THIS IS HOW SCIENCE SHOULD BE TAUGHT

The Viki Weisskopf way

From Jeremy Bernstein's review of noted physicist Victor Weisskopf's 1991 memoir. Bernstein first took a class from the utterly brilliant and impenetrable Nobel laureate Julian Schwinger at Harvard. After a couple of days of withstanding the barrage, Bernstein decided to attend Victor Weisskopf's class at MIT. The result is endearingly described:
My visits to Viki's class in quantum mechanics at MIT were, in every way, a culture shock. The class and the classroom were both huge—at least a hundred students. Weisskopf was also huge, at least he was tall compared to the diminutive Schwinger. I do not think he wore a jacket, or if he did, it must have been rumpled. Schwinger was what we used to call a spiffy dresser.
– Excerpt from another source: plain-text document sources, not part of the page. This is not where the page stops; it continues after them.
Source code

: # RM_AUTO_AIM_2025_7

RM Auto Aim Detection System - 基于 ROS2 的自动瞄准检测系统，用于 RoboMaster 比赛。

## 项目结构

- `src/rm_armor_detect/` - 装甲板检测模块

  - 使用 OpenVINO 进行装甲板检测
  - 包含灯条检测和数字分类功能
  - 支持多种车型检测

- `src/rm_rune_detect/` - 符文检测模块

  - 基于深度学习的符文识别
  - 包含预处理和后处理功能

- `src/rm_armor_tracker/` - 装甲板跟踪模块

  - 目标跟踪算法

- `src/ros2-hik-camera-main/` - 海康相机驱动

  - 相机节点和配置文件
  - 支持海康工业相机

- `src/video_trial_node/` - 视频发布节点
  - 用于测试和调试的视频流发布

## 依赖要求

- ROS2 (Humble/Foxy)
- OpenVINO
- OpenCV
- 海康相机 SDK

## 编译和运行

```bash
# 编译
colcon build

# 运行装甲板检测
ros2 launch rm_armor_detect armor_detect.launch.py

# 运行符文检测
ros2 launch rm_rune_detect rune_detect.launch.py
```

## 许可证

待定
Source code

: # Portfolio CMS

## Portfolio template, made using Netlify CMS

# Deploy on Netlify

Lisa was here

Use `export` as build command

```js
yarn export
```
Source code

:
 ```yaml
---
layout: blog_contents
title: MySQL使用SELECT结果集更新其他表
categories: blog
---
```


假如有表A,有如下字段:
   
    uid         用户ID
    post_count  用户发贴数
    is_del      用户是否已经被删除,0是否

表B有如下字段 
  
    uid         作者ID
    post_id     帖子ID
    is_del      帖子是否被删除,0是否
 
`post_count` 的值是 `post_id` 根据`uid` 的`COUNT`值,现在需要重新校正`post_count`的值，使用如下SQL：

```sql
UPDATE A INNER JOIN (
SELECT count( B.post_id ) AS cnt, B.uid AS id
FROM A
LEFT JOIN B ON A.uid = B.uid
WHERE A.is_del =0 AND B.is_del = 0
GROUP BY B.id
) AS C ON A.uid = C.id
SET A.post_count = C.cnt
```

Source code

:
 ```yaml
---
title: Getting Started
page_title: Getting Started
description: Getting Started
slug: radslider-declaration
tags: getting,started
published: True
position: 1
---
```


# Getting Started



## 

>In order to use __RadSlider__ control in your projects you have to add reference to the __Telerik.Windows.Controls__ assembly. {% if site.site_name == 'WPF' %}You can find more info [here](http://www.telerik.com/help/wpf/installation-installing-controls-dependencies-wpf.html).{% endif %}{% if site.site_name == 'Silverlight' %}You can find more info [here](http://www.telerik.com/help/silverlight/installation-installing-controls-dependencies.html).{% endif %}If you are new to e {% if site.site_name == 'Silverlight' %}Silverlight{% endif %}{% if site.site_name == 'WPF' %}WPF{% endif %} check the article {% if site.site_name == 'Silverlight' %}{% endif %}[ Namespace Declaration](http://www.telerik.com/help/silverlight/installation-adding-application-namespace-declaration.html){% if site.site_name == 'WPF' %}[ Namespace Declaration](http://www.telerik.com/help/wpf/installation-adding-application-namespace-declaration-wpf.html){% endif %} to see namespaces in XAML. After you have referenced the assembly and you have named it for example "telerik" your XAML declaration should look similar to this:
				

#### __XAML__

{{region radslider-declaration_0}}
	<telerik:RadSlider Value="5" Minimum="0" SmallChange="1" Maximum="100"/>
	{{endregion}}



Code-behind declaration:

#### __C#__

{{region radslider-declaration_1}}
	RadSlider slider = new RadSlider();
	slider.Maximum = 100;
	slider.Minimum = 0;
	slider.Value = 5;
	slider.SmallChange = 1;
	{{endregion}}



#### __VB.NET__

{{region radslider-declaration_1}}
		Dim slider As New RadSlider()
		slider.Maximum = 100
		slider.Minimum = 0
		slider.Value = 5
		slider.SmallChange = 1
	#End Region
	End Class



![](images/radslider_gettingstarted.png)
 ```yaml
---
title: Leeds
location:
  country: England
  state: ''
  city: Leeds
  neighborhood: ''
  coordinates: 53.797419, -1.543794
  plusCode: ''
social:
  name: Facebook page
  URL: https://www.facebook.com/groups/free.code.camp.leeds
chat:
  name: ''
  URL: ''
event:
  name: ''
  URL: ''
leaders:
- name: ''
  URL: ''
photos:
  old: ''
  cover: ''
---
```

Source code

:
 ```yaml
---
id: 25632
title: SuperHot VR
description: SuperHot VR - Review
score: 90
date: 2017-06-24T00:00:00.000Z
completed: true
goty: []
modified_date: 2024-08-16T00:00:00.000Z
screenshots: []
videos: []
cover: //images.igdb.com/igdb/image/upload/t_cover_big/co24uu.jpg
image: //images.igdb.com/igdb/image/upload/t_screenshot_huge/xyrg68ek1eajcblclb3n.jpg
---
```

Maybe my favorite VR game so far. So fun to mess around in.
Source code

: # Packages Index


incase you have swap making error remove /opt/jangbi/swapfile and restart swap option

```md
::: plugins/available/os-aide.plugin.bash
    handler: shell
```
Weisskopf's first remark on entering the classroom, was "Boys [there were no women in the class], I just had a wonderful night!" There were raucous catcalls of "Yeah Viki!" along with assorted outbursts of applause. When things had quieted down Weisskopf said, "No, no it's not what you think. Last night, for the first time, I really understood the Born approximation." This was a reference to an important approximation method in quantum mechanics that had been invented in the late 1920s by the German physicist Max Born, with whom Weisskopf studied in Göttingen. Weisskopf then proceeded to derive the principal formulas of the Born approximation, using notes that looked as if they had been written on the back of an envelope. Along the way, he got nearly every factor of two and pi wrong. At each of these mistakes there would be a general outcry from the class; at the end of the process, a correct formula emerged, along with the sense, perhaps illusory, that we were participating in a scientific discovery rather than an intellectual entertainment. Weisskopf also had wonderful insights into what each term in the formula meant for understanding physics. We were, in short, in the hands of a master teacher
The trick in any class is not to let the students know how much you know (the Schwinger technique) but to let them know how much you, and indeed everyone else, do not know.